The --dev parameter to inference server start starts in development mode. This spins up a companion Jupyter notebook server with a quickstart guide on localhost:9002. Dive in there for a whirlwind tour of your new Inference Server's functionality!

inference server start --dev

Using Your New Server

Once you have a server running, you can access it via its API or using the Python SDK. You can also use it to build Workflows using the Roboflow Platform UI.

Install the SDK

pip install inference-sdk

Run a workflow

This code runs an example model comparison Workflow on an Inference Server running on your local machine:

from inference_sdk import InferenceHTTPClient

client = InferenceHTTPClient(
    api_url="http://localhost:9001", # use local inference server
    # api_key="<YOUR API KEY>" # optional to access your private data and models
)

result = client.run_workflow(
    workspace_name="roboflow-docs",
    workflow_id="model-comparison",
    images={
        "image": "https://media.roboflow.com/workflows/examples/bleachers.jpg"
    },
    parameters={
        "model1": "yolov8n-640",
        "model2": "yolov11n-640"
    }
)

print(result)

From a JavaScript app, hit your new server with an HTTP request.

const response = await fetch('http://localhost:9001/infer/workflows/roboflow-docs/model-comparison', {
    method: 'POST',
    headers: {
        'Content-Type': 'application/json'
    },
    body: JSON.stringify({
        // api_key: "<YOUR API KEY>" // optional to access your private data and models
        inputs: {
            "image": {
                "type": "url",
                "value": "https://media.roboflow.com/workflows/examples/bleachers.jpg"
            },
            "model1": "yolov8n-640",
            "model2": "yolov11n-640"
        }
    })
});

const result = await response.json();
console.log(result);

Warning

Be careful not to expose your API Key to external users (in other words: don't use this snippet in a public-facing front-end app).

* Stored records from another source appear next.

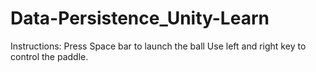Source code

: # Data-Persistence_Unity-Learn

Instructions:
Press Space bar to launch the ball
Use left and right key to control the paddle.
 
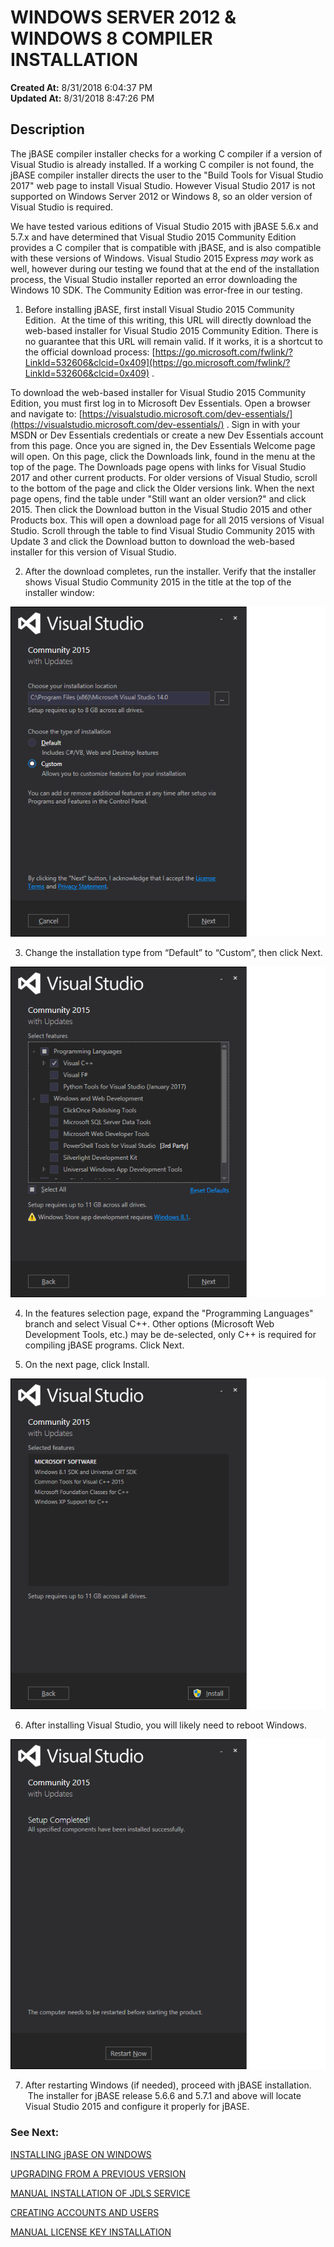 # WINDOWS SERVER 2012 & WINDOWS 8 COMPILER INSTALLATION

**Created At:** 8/31/2018 6:04:37 PM  
**Updated At:** 8/31/2018 8:47:26 PM  


## Description 

The jBASE compiler installer checks for a working C compiler if a version of Visual Studio is already installed. If a working C compiler is not found, the jBASE compiler installer directs the user to the "Build Tools for Visual Studio 2017" web page to install Visual Studio. However Visual Studio 2017 is not supported on Windows Server 2012 or Windows 8, so an older version of Visual Studio is required.

We have tested various editions of Visual Studio 2015 with jBASE 5.6.x and 5.7.x and have determined that Visual Studio 2015 Community Edition provides a C compiler that is compatible with jBASE, and is also compatible with these versions of Windows. Visual Studio 2015 Express *may* work as well, however during our testing we found that at the end of the installation process, the Visual Studio installer reported an error downloading the Windows 10 SDK. The Community Edition was error-free in our testing.

1. Before installing jBASE, first install Visual Studio 2015 Community Edition.  At the time of this writing, this URL will directly download the web-based installer for Visual Studio 2015 Community Edition. There is no guarantee that this URL will remain valid. If it works, it is a shortcut to the official download process: [https://go.microsoft.com/fwlink/?LinkId=532606&clcid=0x409](https://go.microsoft.com/fwlink/?LinkId=532606&clcid=0x409) .


To download the web-based installer for Visual Studio 2015 Community Edition, you must first log in to Microsoft Dev Essentials. Open a browser and navigate to: [https://visualstudio.microsoft.com/dev-essentials/](https://visualstudio.microsoft.com/dev-essentials/) . Sign in with your MSDN or Dev Essentials credentials or create a new Dev Essentials account from this page. Once you are signed in, the Dev Essentials Welcome page will open. On this page, click the Downloads link, found in the menu at the top of the page. The Downloads page opens with links for Visual Studio 2017 and other current products. For older versions of Visual Studio, scroll to the bottom of the page and click the Older versions link. When the next page opens, find the table under "Still want an older version?" and click 2015. Then click the Download button in the Visual Studio 2015 and other Products box. This will open a download page for all 2015 versions of Visual Studio. Scroll through the table to find Visual Studio Community 2015 with Update 3 and click the Download button to download the web-based installer for this version of Visual Studio.

2. After the download completes, run the installer. Verify that the installer shows Visual Studio Community 2015 in the title at the top of the installer window:

![](./1535747876956-1535747876956.jpg)

3. Change the installation type from “Default” to “Custom”, then click Next.

![](./1535747937127-1535747937127.jpg)

4. In the features selection page, expand the "Programming Languages" branch and select Visual C++. Other options (Microsoft Web Development Tools, etc.) may be de-selected, only C++ is required for compiling jBASE programs. Click Next.

5. On the next page, click Install.

![](./1535747972096-1535747972096.jpg)

6. After installing Visual Studio, you will likely need to reboot Windows.

![](./1535748000721-1535748000721.jpg)

7. After restarting Windows (if needed), proceed with jBASE installation.  The installer for jBASE release 5.6.6 and 5.7.1 and above will locate Visual Studio 2015 and configure it properly for jBASE.



### See Next:

[INSTALLING jBASE ON WINDOWS](323805-windows-jbase-installation)

[UPGRADING FROM A PREVIOUS VERSION](upgrading-from-a-previous-version)

[MANUAL INSTALLATION OF JDLS SERVICE](manual-installation-of-jdls-service)

[CREATING ACCOUNTS AND USERS](create-accounts-and-users)

[MANUAL LICENSE KEY INSTALLATION](manual-license-key-installation)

Using the server's API you can access it from any other client application. From the command line using cURL:

curl -X POST "http://localhost:9001/infer/workflows/roboflow-docs/model-comparison" \
-H "Content-Type: application/json" \
-d '{
    "api_key": "<YOUR API KEY -- REMOVE THIS LINE IF NOT FILLING>",
    "inputs": {
        "image": {
            "type": "url",
            "value": "https://media.roboflow.com/workflows/examples/bleachers.jpg"
        },
        "model1": "yolov8n-640",
        "model2": "yolov11n-640"
    }
}'

Tip

ChatGPT is really good at converting snippets like this into other languages. If you need help, try pasting it in and asking it to translate it to your language of choice.